Zuidnederlands Woordenboek

Walter De Clerck (1981)

Gepubliceerd op 03-02-2023

hoofdvogel

betekenis & definitie

Hoogste vogel bij het zgn. gaaischieten (zie verder s.v. gaai); vooral in de verb. de hoofdvogel afschieten, (oneig.) iets belangrijks bereiken, iets bijzonders verrichten; soms bep.: als hoofddoel fungeren; iron. ook gezegd van iem. die een flater begaat, een grote stommiteit uithaalt enz.

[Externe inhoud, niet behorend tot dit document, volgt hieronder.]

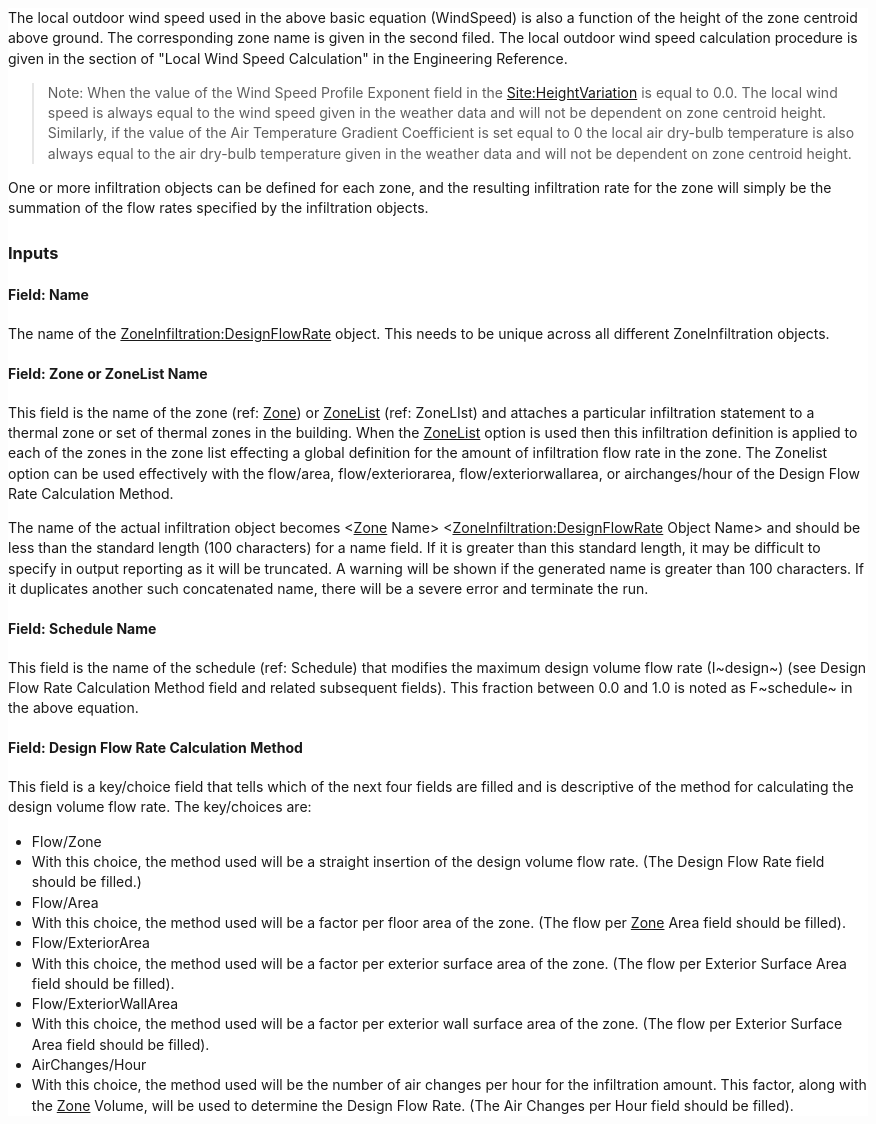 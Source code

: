The local outdoor wind speed used in the above basic equation (WindSpeed) is also a function of the height of the zone centroid above ground. The corresponding zone name is given in the second filed. The local outdoor wind speed calculation procedure is given in the section of "Local Wind Speed Calculation" in the Engineering Reference.

> Note: When the value of the Wind Speed Profile Exponent field in the [Site:HeightVariation](#siteheightvariation) is equal to 0.0. The local wind speed is always equal to the wind speed given in the weather data and will not be dependent on zone centroid height.  Similarly, if the value of the Air Temperature Gradient Coefficient is set equal to 0 the local air dry-bulb temperature is also always equal to the air dry-bulb temperature given in the weather data and will not be dependent on zone centroid height.

One or more infiltration objects can be defined for each zone, and the resulting infiltration rate for the zone will simply be the summation of the flow rates specified by the infiltration objects.

### Inputs

#### Field: Name

The name of the [ZoneInfiltration:DesignFlowRate](#zoneinfiltrationdesignflowrate) object. This needs to be unique across all different ZoneInfiltration objects.

#### Field: Zone or ZoneList Name

This field is the name of the zone (ref: [Zone](#zone)) or [ZoneList](#zonelist) (ref: ZoneLIst) and attaches a particular infiltration statement to a thermal zone or set of thermal zones in the building. When the [ZoneList](#zonelist) option is used then this infiltration definition is applied to each of the zones in the zone list effecting a global definition for the amount of infiltration flow rate in the zone. The Zonelist option can be used effectively with the flow/area, flow/exteriorarea, flow/exteriorwallarea, or airchanges/hour of the Design Flow Rate Calculation Method.

The name of the actual infiltration object becomes <[Zone](#zone) Name> <[ZoneInfiltration:DesignFlowRate](#zoneinfiltrationdesignflowrate) Object Name> and should be less than the standard length (100 characters) for a name field. If it is greater than this standard length, it may be difficult to specify in output reporting as it will be truncated. A warning will be shown if the generated name is greater than 100 characters. If it duplicates another such concatenated name, there will be a severe error and terminate the run.

#### Field: Schedule Name

This field is the name of the schedule (ref: Schedule) that modifies the maximum design volume flow rate (I~design~) (see Design Flow Rate Calculation Method field and related subsequent fields). This fraction between 0.0 and 1.0 is noted as F~schedule~ in the above equation.

#### Field: Design Flow Rate Calculation Method

This field is a key/choice field that tells which of the next four fields are filled and is descriptive of the method for calculating the design volume flow rate. The key/choices are:

- Flow/Zone
- With this choice, the method used will be a straight insertion of the design volume flow rate.  (The Design Flow Rate field should be filled.)
- Flow/Area
- With this choice, the method used will be a factor per floor area of the zone. (The flow per [Zone](#zone) Area field should be filled).
- Flow/ExteriorArea
- With this choice, the method used will be a factor per exterior surface area of the zone. (The flow per Exterior Surface Area field should be filled).
- Flow/ExteriorWallArea
- With this choice, the method used will be a factor per exterior wall surface area of the zone. (The flow per Exterior Surface Area field should be filled).
- AirChanges/Hour
- With this choice, the method used will be the number of air changes per hour for the infiltration amount. This factor, along with the [Zone](#zone) Volume, will be used to determine the Design Flow Rate. (The Air Changes per Hour field should be filled).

Bij het ‘IJsboerke’ bijvoorbeeld is in het kontrakt bepaald dat elke renner verplicht is een bijkomende risico-verzekering af te sluiten. Nu denken velen dat ze de hoofdvogel hebben afgeschoten omdat de wet verplichte RMZ-bijdragen heeft voorzien, JANS/VAN

LOOY 1972, 71.

Restauranthouder F.D. heeft de hoofdvogel afgeschoten. Hij kwam als Fransman van achter Parijs afzakken naar Dilbeek en opende daar in november ’75 een restaurant. Onlangs bestelde hij 10.000 reklamekaartjes... en omdat er in en rondom het Dilbeekse veel Nederlands gesproken wordt, was hij zo galant er een Nederlandse vertaling aan toe te voegen. En wat voor een, Standaard 19/8/1976.

We moeten eruit halen wat eruit te halen is, goed wetend dat wij daar geen hoofdvogel mee afschieten. We bereiken er iets mee op het gebied van gezinspolitiek. Niets formidabels, maar het is toch de moeite waard, Vrouw en Wereld jan. 1976.

„Als ik in ons land vakantie neem, heb ik toch geen minuut rust”, meent de sympatieke Merenaar. Waarom Kenia nu juist de hoofdvogel heeft afgeschoten voor Lucien, is vlug uitgelegd: „Ik houd enorm van dieren, daar hebben wij er heel wat te zien gekregen,” Gazet v. Antw. 3/7/1977.